This project focuses on migrating data into a PostgreSQL database using the psycopg2 and sqlite3 libraries. The primary goal is to seamlessly transfer data from SQLite to PostgreSQL, ensuring data integrity, avoiding duplicate records, and efficiently managing database schemas and operations.
This DDL file contains SQL commands necessary to construct the tables within the "content" schema in a PostgreSQL database. The schema includes tables for film works, genres, persons, and their relationships, structured with primary keys based on uuid. It includes:
Tables :
film_work
: Contains details of the film works like title, description, and ratings.genre
: Lists different genres.person
: Stores information about individuals involved in film works.person_film_work
: Relationships between persons and film works with specific roles.genre_film_work
: Relationships between genres and film works.
Indexes :
- Creation dates for film works.
- Unique indexes for film work-person-role combinations and film work-genre combinations to ensure data uniqueness and integrity.
A Python script responsible for migrating data from SQLite to PostgreSQL. It uses data classes to structure the database models and manage data integrity and transaction safety.
Key Features:
- Utilizes data classes for clear and efficient data modeling.

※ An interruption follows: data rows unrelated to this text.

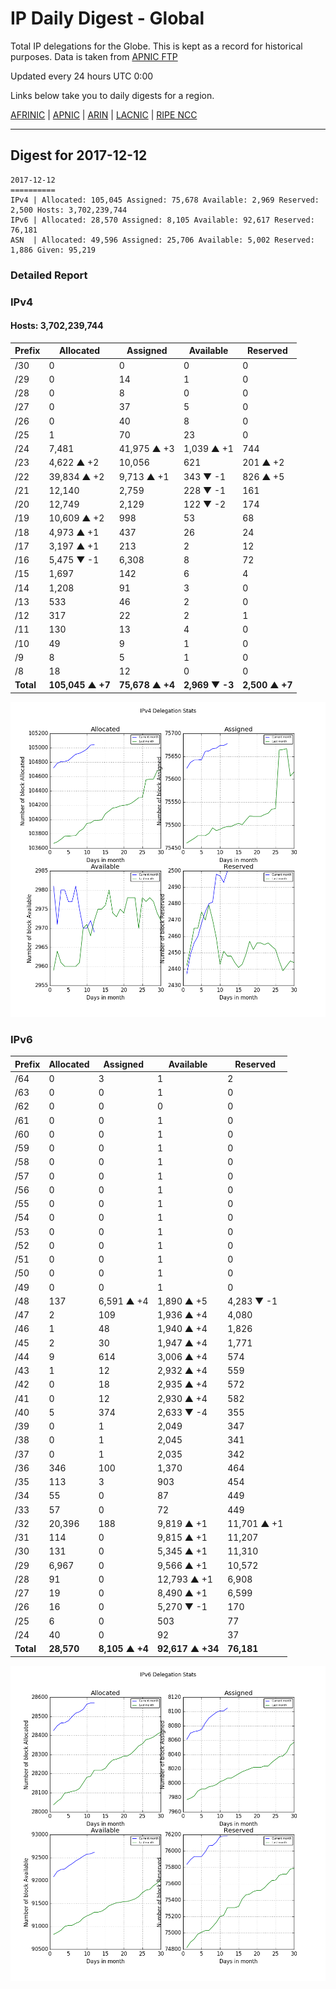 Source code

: # IP Daily Digest - Global

Total IP delegations for the Globe. This is kept as a record for historical purposes. Data is taken from [APNIC FTP](https://ftp.apnic.net/)

Updated every 24 hours UTC 0:00

Links below take you to daily digests for a region.

[AFRINIC](./archives/AFRINIC/) | [APNIC](./archives/APNIC/) | [ARIN](./archives/ARIN/) | [LACNIC](./archives/LACNIC/) | [RIPE NCC](./archives/RIPE_NCC/)

---

## Digest for 2017-12-12
```
2017-12-12
==========
IPv4 | Allocated: 105,045 Assigned: 75,678 Available: 2,969 Reserved: 2,500 Hosts: 3,702,239,744
IPv6 | Allocated: 28,570 Assigned: 8,105 Available: 92,617 Reserved: 76,181
ASN  | Allocated: 49,596 Assigned: 25,706 Available: 5,002 Reserved: 1,886 Given: 95,219
```

### Detailed Report

### IPv4

#### Hosts: **3,702,239,744**

| Prefix | Allocated | Assigned | Available | Reserved |
| ----- | ----- | ----- | ----- | ----- |
| /30 | 0 | 0 | 0 | 0 |
| /29 | 0 | 14 | 1 | 0 |
| /28 | 0 | 8 | 0 | 0 |
| /27 | 0 | 37 | 5 | 0 |
| /26 | 0 | 40 | 8 | 0 |
| /25 | 1 | 70 | 23 | 0 |
| /24 | 7,481 | 41,975 ▲ +3 | 1,039 ▲ +1 | 744 |
| /23 | 4,622 ▲ +2 | 10,056 | 621 | 201 ▲ +2 |
| /22 | 39,834 ▲ +2 | 9,713 ▲ +1 | 343 ▼ -1 | 826 ▲ +5 |
| /21 | 12,140 | 2,759 | 228 ▼ -1 | 161 |
| /20 | 12,749 | 2,129 | 122 ▼ -2 | 174 |
| /19 | 10,609 ▲ +2 | 998 | 53 | 68 |
| /18 | 4,973 ▲ +1 | 437 | 26 | 24 |
| /17 | 3,197 ▲ +1 | 213 | 2 | 12 |
| /16 | 5,475 ▼ -1 | 6,308 | 8 | 72 |
| /15 | 1,697 | 142 | 6 | 4 |
| /14 | 1,208 | 91 | 3 | 0 |
| /13 | 533 | 46 | 2 | 0 |
| /12 | 317 | 22 | 2 | 1 |
| /11 | 130 | 13 | 4 | 0 |
| /10 | 49 | 9 | 1 | 0 |
| /9 | 8 | 5 | 1 | 0 |
| /8 | 18 | 12 | 0 | 0 |
| **Total** | **105,045 ▲ +7** | **75,678 ▲ +4** | **2,969 ▼ -3** | **2,500 ▲ +7** |

![ipv4-stats](ipv4-figure.png)

### IPv6

| Prefix | Allocated | Assigned | Available | Reserved |
| ----- | ----- | ----- | ----- | ----- |
| /64 | 0 | 3 | 1 | 2 |
| /63 | 0 | 0 | 1 | 0 |
| /62 | 0 | 0 | 0 | 0 |
| /61 | 0 | 0 | 1 | 0 |
| /60 | 0 | 0 | 1 | 0 |
| /59 | 0 | 0 | 1 | 0 |
| /58 | 0 | 0 | 1 | 0 |
| /57 | 0 | 0 | 1 | 0 |
| /56 | 0 | 0 | 1 | 0 |
| /55 | 0 | 0 | 1 | 0 |
| /54 | 0 | 0 | 1 | 0 |
| /53 | 0 | 0 | 1 | 0 |
| /52 | 0 | 0 | 1 | 0 |
| /51 | 0 | 0 | 1 | 0 |
| /50 | 0 | 0 | 1 | 0 |
| /49 | 0 | 0 | 1 | 0 |
| /48 | 137 | 6,591 ▲ +4 | 1,890 ▲ +5 | 4,283 ▼ -1 |
| /47 | 2 | 109 | 1,936 ▲ +4 | 4,080 |
| /46 | 1 | 48 | 1,940 ▲ +4 | 1,826 |
| /45 | 2 | 30 | 1,947 ▲ +4 | 1,771 |
| /44 | 9 | 614 | 3,006 ▲ +4 | 574 |
| /43 | 1 | 12 | 2,932 ▲ +4 | 559 |
| /42 | 0 | 18 | 2,935 ▲ +4 | 572 |
| /41 | 0 | 12 | 2,930 ▲ +4 | 582 |
| /40 | 5 | 374 | 2,633 ▼ -4 | 355 |
| /39 | 0 | 1 | 2,049 | 347 |
| /38 | 0 | 1 | 2,045 | 341 |
| /37 | 0 | 1 | 2,035 | 342 |
| /36 | 346 | 100 | 1,370 | 464 |
| /35 | 113 | 3 | 903 | 454 |
| /34 | 55 | 0 | 87 | 449 |
| /33 | 57 | 0 | 72 | 449 |
| /32 | 20,396 | 188 | 9,819 ▲ +1 | 11,701 ▲ +1 |
| /31 | 114 | 0 | 9,815 ▲ +1 | 11,207 |
| /30 | 131 | 0 | 5,345 ▲ +1 | 11,310 |
| /29 | 6,967 | 0 | 9,566 ▲ +1 | 10,572 |
| /28 | 91 | 0 | 12,793 ▲ +1 | 6,908 |
| /27 | 19 | 0 | 8,490 ▲ +1 | 6,599 |
| /26 | 16 | 0 | 5,270 ▼ -1 | 170 |
| /25 | 6 | 0 | 503 | 77 |
| /24 | 40 | 0 | 92 | 37 |
| **Total** | **28,570** | **8,105 ▲ +4** | **92,617 ▲ +34** | **76,181** |

![ipv6-stats](ipv6-figure.png) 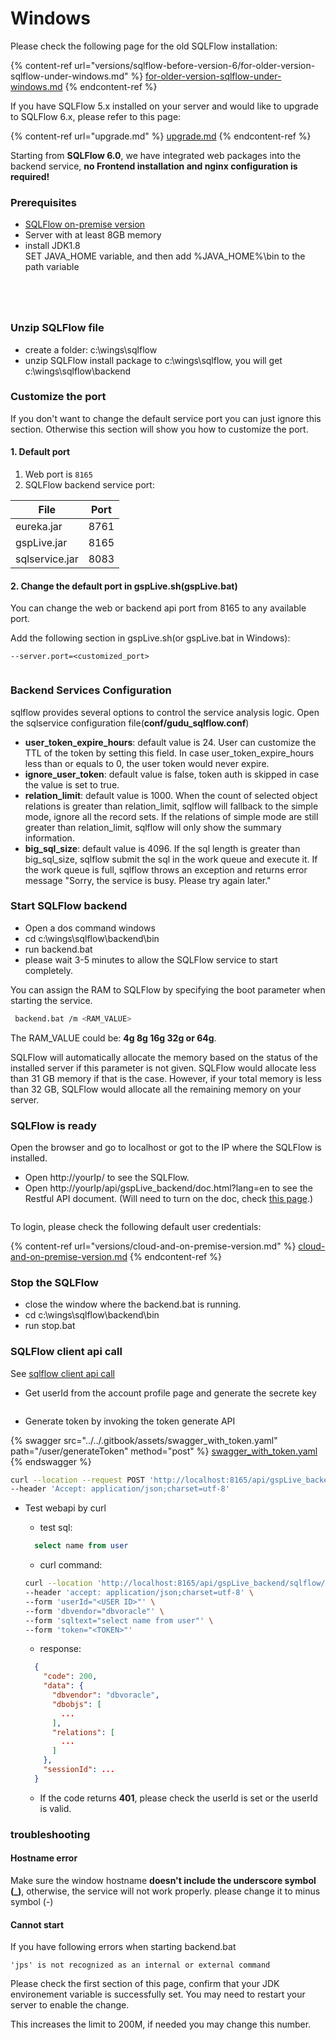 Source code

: # Windows

Please check the following page for the old SQLFlow installation:

{% content-ref url="versions/sqlflow-before-version-6/for-older-version-sqlflow-under-windows.md" %}
[for-older-version-sqlflow-under-windows.md](versions/sqlflow-before-version-6/for-older-version-sqlflow-under-windows.md)
{% endcontent-ref %}

If you have SQLFlow 5.x installed on your server and would like to upgrade to SQLFlow 6.x, please refer to this page:

{% content-ref url="upgrade.md" %}
[upgrade.md](upgrade.md)
{% endcontent-ref %}

Starting from **SQLFlow 6.0**, we have integrated web packages into the backend service, **no Frontend installation and nginx configuration is required!**

### Prerequisites

* [SQLFlow on-premise version](https://www.gudusoft.com/sqlflow-on-premise-version/)
* Server with at least 8GB memory
* install JDK1.8 \
  SET JAVA\_HOME variable, and then add %JAVA\_HOME%\bin to the path variable

<figure><img src="../../.gitbook/assets/system-properties-advance-setting.png" alt=""><figcaption></figcaption></figure>

<figure><img src="../../.gitbook/assets/set-java-home-in-system-variables.png" alt=""><figcaption></figcaption></figure>

<figure><img src="../../.gitbook/assets/set-java-in-path-variable.png" alt=""><figcaption></figcaption></figure>

<figure><img src="../../.gitbook/assets/02.png" alt=""><figcaption></figcaption></figure>

### Unzip SQLFlow file

* create a folder: c:\wings\sqlflow
* unzip SQLFlow install package to c:\wings\sqlflow, you will get c:\wings\sqlflow\backend

### Customize the port

If you don't want to change the default service port you can just ignore this section. Otherwise this section will show you how to customize the port.

#### 1. Default port

1. Web port is `8165`
2. SQLFlow backend service port:

| File           | Port |
| -------------- | ---- |
| eureka.jar     | 8761 |
| gspLive.jar    | 8165 |
| sqlservice.jar | 8083 |

#### 2. **Change the default port in gspLive.sh(gspLive.bat)**&#x20;

You can change the web or backend api port from 8165 to any available port.&#x20;

Add the following section in gspLive.sh(or gspLive.bat in Windows):

```
--server.port=<customized_port>
```

<figure><img src="../../.gitbook/assets/sqlflow-install-customize-port-gsplive.png" alt=""><figcaption></figcaption></figure>

### Backend Services Configuration

sqlflow provides several options to control the service analysis logic. Open the sqlservice configuration file(**conf/gudu\_sqlflow.conf**)

* **user\_token\_expire\_hours**: default value is 24. User can customize the TTL of the token by setting this field. In case user\_token\_expire\_hours less than or equals to 0, the user token would never expire.&#x20;
* **ignore\_user\_token**: default value is false, token auth is skipped in case the value is set to true.
* **relation\_limit**: default value is 1000. When the count of selected object relations is greater than relation\_limit, sqlflow will fallback to the simple mode, ignore all the record sets. If the relations of simple mode are still greater than relation\_limit, sqlflow will only show the summary information.
* **big\_sql\_size**: default value is 4096. If the sql length is greater than big\_sql\_size, sqlflow submit the sql in the work queue and execute it. If the work queue is full, sqlflow throws an exception and returns error message "Sorry, the service is busy. Please try again later."

### Start SQLFlow backend

* Open a dos command windows
* cd c:\wings\sqlflow\backend\bin
* run backend.bat
* please wait 3-5 minutes to allow the SQLFlow service to start completely.

You can assign the RAM to SQLFlow by specifying the boot parameter when starting the service.

```bash
 backend.bat /m <RAM_VALUE>
```

The RAM\_VALUE could be: **4g 8g 16g 32g or 64g**.&#x20;

SQLFlow will automatically allocate the memory based on the status of the installed server if this parameter is not given. SQLFlow would allocate less than 31 GB memory if that is the case. However, if your total memory is less than 32 GB, SQLFlow would allocate all the remaining memory on your server.

### SQLFlow is ready

Open the browser and go to localhost or got to the IP where the SQLFlow is installed.

* Open http://yourIp/ to see the SQLFlow.
* Open http://yourIp/api/gspLive\_backend/doc.html?lang=en to see the Restful API document. (Will need to turn on the doc, check [this page](../../8.-other/faq/#turn-on-the-swagger-doc).)

<figure><img src="../../.gitbook/assets/login.png" alt=""><figcaption></figcaption></figure>

To login, please check the following default user credentials:

{% content-ref url="versions/cloud-and-on-premise-version.md" %}
[cloud-and-on-premise-version.md](versions/cloud-and-on-premise-version.md)
{% endcontent-ref %}

### Stop the SQLFlow

* close the window where the backend.bat is running.
* cd c:\wings\sqlflow\backend\bin
* run stop.bat

### SQLFlow client api call

See [sqlflow client api call](https://github.com/sqlparser/sqlflow\_public/blob/master/api/sqlflow\_api\_full.md#webapi)

* Get userId from the account profile page and generate the secrete key

<figure><img src="../../.gitbook/assets/微信图片_20240114114203.png" alt=""><figcaption></figcaption></figure>

* Generate token by invoking the token generate API

{% swagger src="../../.gitbook/assets/swagger_with_token.yaml" path="/user/generateToken" method="post" %}
[swagger_with_token.yaml](../../.gitbook/assets/swagger_with_token.yaml)
{% endswagger %}

```bash
curl --location --request POST 'http://localhost:8165/api/gspLive_backend/user/generateToken?userId=%3CUSER_ID%3E&secretKey=%3CSECRET_KEY%3E' \
--header 'Accept: application/json;charset=utf-8'
```

*   Test webapi by curl

    * test sql:

    ```sql
      select name from user
    ```

    * curl command:

    ```bash
    curl --location 'http://localhost:8165/api/gspLive_backend/sqlflow/generation/sqlflow' \
    --header 'accept: application/json;charset=utf-8' \
    --form 'userId="<USER ID>"' \
    --form 'dbvendor="dbvoracle"' \
    --form 'sqltext="select name from user"' \
    --form 'token="<TOKEN>"'
    ```

    * response:

    ```json
      {
        "code": 200,
        "data": {
          "dbvendor": "dbvoracle",
          "dbobjs": [
            ...
          ],
          "relations": [
            ...
          ]
        },
        "sessionId": ...
      }
    ```

    * If the code returns **401**, please check the userId is set or the userId is valid.

### troubleshooting

#### Hostname error

Make sure the window hostname **doesn't include the underscore symbol (\_)**, otherwise, the service will not work properly. please change it to minus symbol (-)

#### Cannot start&#x20;

If you have following errors when starting backend.bat

```
'jps' is not recognized as an internal or external command
```

Please check the first section of this page, confirm that your JDK environement variable is successfully set.  You may need to restart your server to enable the change.

This increases the limit to 200M, if needed you may change this number.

- Data is batch-loaded in chunks to optimize performance and manage large datasets.
- Implements checks to prevent duplicate entries on re-runs.
- Includes error handling for both read and write operations to ensure robustness.
- Accompanied by unit tests to verify the functionalities.
Data Classes:
Genre
,Person
,Filmwork
,GenreFilmwork
,PersonFilmwork
: These classes model the database tables and include fields like ids (uuid), creation, and modification timestamps.
Database Operations:
- Data is transferred from SQLite using batch operations to manage memory and connection resources efficiently.
- PostgreSQL transactions are managed through context managers to ensure data consistency and handle errors gracefully.
- Includes a method to adapt SQLite data keys to PostgreSQL columns during the migration process.
Logging:
- Configured to log detailed operational information which assists in monitoring the script’s execution and troubleshooting.
To use this script, ensure that PostgreSQL and SQLite databases are correctly set up and accessible. Adjust the environment variables as necessary to match your database credentials and paths.
python load_data.py
This command initiates the migration process, reading from the SQLite database and writing to the PostgreSQL database, leveraging the structured data classes and handling all operations safely and efficiently.
This project provides a robust solution for migrating data between different database systems, ensuring data integrity, performance, and ease of use with detailed logging and error handling.